Top of Data under study
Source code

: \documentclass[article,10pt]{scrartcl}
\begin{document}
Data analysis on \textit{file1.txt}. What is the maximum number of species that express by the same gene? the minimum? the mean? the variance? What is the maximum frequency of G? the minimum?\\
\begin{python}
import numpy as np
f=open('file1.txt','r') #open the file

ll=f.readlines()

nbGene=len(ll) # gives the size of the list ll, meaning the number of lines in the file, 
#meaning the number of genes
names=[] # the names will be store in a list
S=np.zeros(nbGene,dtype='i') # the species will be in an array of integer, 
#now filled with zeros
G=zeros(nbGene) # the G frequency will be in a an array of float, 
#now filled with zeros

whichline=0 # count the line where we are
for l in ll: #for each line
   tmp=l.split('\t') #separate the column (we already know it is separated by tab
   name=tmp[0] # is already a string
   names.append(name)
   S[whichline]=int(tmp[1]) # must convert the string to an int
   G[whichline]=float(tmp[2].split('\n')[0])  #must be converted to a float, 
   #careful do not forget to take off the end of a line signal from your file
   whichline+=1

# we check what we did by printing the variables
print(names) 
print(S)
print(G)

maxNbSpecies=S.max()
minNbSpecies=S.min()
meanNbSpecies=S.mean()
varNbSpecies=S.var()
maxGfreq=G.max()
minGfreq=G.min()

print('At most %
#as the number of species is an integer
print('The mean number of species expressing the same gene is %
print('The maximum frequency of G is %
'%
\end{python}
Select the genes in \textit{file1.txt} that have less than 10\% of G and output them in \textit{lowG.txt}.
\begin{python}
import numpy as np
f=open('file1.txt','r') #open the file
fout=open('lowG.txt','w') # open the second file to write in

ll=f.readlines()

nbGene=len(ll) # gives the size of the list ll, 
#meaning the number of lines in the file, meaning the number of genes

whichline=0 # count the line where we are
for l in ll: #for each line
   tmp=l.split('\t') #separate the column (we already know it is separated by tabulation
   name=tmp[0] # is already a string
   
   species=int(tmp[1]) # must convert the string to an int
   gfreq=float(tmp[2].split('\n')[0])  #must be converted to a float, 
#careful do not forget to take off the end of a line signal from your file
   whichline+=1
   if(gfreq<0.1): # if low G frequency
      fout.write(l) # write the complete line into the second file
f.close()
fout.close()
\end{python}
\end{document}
Bottom of Data under study
Work request
The entries above must be copied verbatim. Leave none out.

Answer space
Source code

: \documentclass[article,10pt]{scrartcl}
\begin{document}
Data analysis on \textit{file1.txt}. What is the maximum number of species that express by the same gene? the minimum? the mean? the variance? What is the maximum frequency of G? the minimum?\\
\begin{python}
import numpy as np
f=open('file1.txt','r') #open the file

ll=f.readlines()

nbGene=len(ll) # gives the size of the list ll, meaning the number of lines in the file, 
#meaning the number of genes
names=[] # the names will be store in a list
S=np.zeros(nbGene,dtype='i') # the species will be in an array of integer, 
#now filled with zeros
G=zeros(nbGene) # the G frequency will be in a an array of float, 
#now filled with zeros

whichline=0 # count the line where we are
for l in ll: #for each line
   tmp=l.split('\t') #separate the column (we already know it is separated by tab
   name=tmp[0] # is already a string
   names.append(name)
   S[whichline]=int(tmp[1]) # must convert the string to an int
   G[whichline]=float(tmp[2].split('\n')[0])  #must be converted to a float, 
   #careful do not forget to take off the end of a line signal from your file
   whichline+=1

# we check what we did by printing the variables
print(names) 
print(S)
print(G)

maxNbSpecies=S.max()
minNbSpecies=S.min()
meanNbSpecies=S.mean()
varNbSpecies=S.var()
maxGfreq=G.max()
minGfreq=G.min()

print('At most %
#as the number of species is an integer
print('The mean number of species expressing the same gene is %
print('The maximum frequency of G is %
'%
\end{python}
Select the genes in \textit{file1.txt} that have less than 10\% of G and output them in \textit{lowG.txt}.
\begin{python}
import numpy as np
f=open('file1.txt','r') #open the file
fout=open('lowG.txt','w') # open the second file to write in

ll=f.readlines()

nbGene=len(ll) # gives the size of the list ll, 
#meaning the number of lines in the file, meaning the number of genes

whichline=0 # count the line where we are
for l in ll: #for each line
   tmp=l.split('\t') #separate the column (we already know it is separated by tabulation
   name=tmp[0] # is already a string
   
   species=int(tmp[1]) # must convert the string to an int
   gfreq=float(tmp[2].split('\n')[0])  #must be converted to a float, 
#careful do not forget to take off the end of a line signal from your file
   whichline+=1
   if(gfreq<0.1): # if low G frequency
      fout.write(l) # write the complete line into the second file
f.close()
fout.close()
\end{python}
\end{document}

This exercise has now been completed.